• Cargo is not related to the phrase "car - go!" but means instead something that is transported or carried (somehing in transit), wheras to "ship" something somewhere means to move it, and a ship (as in boat) is so named because it is good at this, therefore a shipment can travel by road, and a lorry can carry a cargo, in addition to the other way around. In short, the terms were developed before they were applied to the methods of transport we now use them for.
  • The same reason you drive on a parkway and park on a driveway.
  • because whoever came up with the idea was welsh
  • Sorry, but it is also called a shipment when it goes by ship. Cargo could also be used to describe a ships whole load, not just the individual shipments on the ship. When people organise the movement of items to other places the words used to describe these movements are often inter-changeable. I found that 'commercial invoice' and 'proforma invoice' mean the same thing, 'overnight' & 'priority' are the same, 'off-peak' & 'standard' are also the same. People use whatever words they are more comfortable with, or whatever is standard in their industry.

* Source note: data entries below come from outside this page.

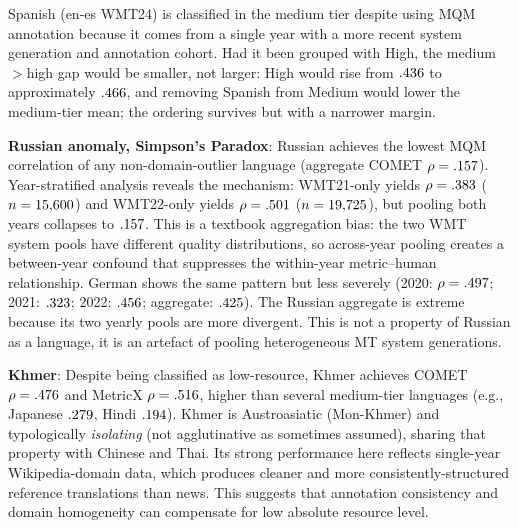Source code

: \documentclass[11pt]{article}
\begin{document}
Spanish (en-es WMT24) is classified in the medium tier despite using MQM annotation because it comes from a single year with a more recent system generation and annotation cohort. Had it been grouped with High, the medium$>$high gap would be smaller, not larger: High would rise from $.436$ to approximately $.466$, and removing Spanish from Medium would lower the medium-tier mean; the ordering survives but with a narrower margin.

\textbf{Russian anomaly, Simpson's Paradox}: Russian achieves the lowest MQM correlation of any non-domain-outlier language (aggregate COMET $\rho=.157$). Year-stratified analysis reveals the mechanism: WMT21-only yields $\rho=.383$ ($n=15{,}600$) and WMT22-only yields $\rho=.501$ ($n=19{,}725$), but pooling both years collapses to $.157$. This is a textbook aggregation bias: the two WMT system pools have different quality distributions, so across-year pooling creates a between-year confound that suppresses the within-year metric--human relationship. German shows the same pattern but less severely (2020: $\rho=.497$; 2021: $.323$; 2022: $.456$; aggregate: $.425$). The Russian aggregate is extreme because its two yearly pools are more divergent. This is not a property of Russian as a language, it is an artefact of pooling heterogeneous MT system generations.

\textbf{Khmer}: Despite being classified as low-resource, Khmer achieves COMET $\rho=.476$ and MetricX $\rho=.516$, higher than several medium-tier languages (e.g., Japanese $.279$, Hindi $.194$). Khmer is Austroasiatic (Mon-Khmer) and typologically \emph{isolating} (not agglutinative as sometimes assumed), sharing that property with Chinese and Thai. Its strong performance here reflects single-year Wikipedia-domain data, which produces cleaner and more consistently-structured reference translations than news. This suggests that annotation consistency and domain homogeneity can compensate for low absolute resource level.
\end{document}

  • Isn't 'shipment' the action or quantity of shipping goods, freight, cargo etc? Check it out: and
  • For the same reason driving on parkways and parking on driveways is allowed.
  • Same reason that we have noses that run and feet that smell.
  • The same reason that students and dying equals "studying". English is funny like that.
  • Why is it that you can only ask questions that have been repeated here dozens of times?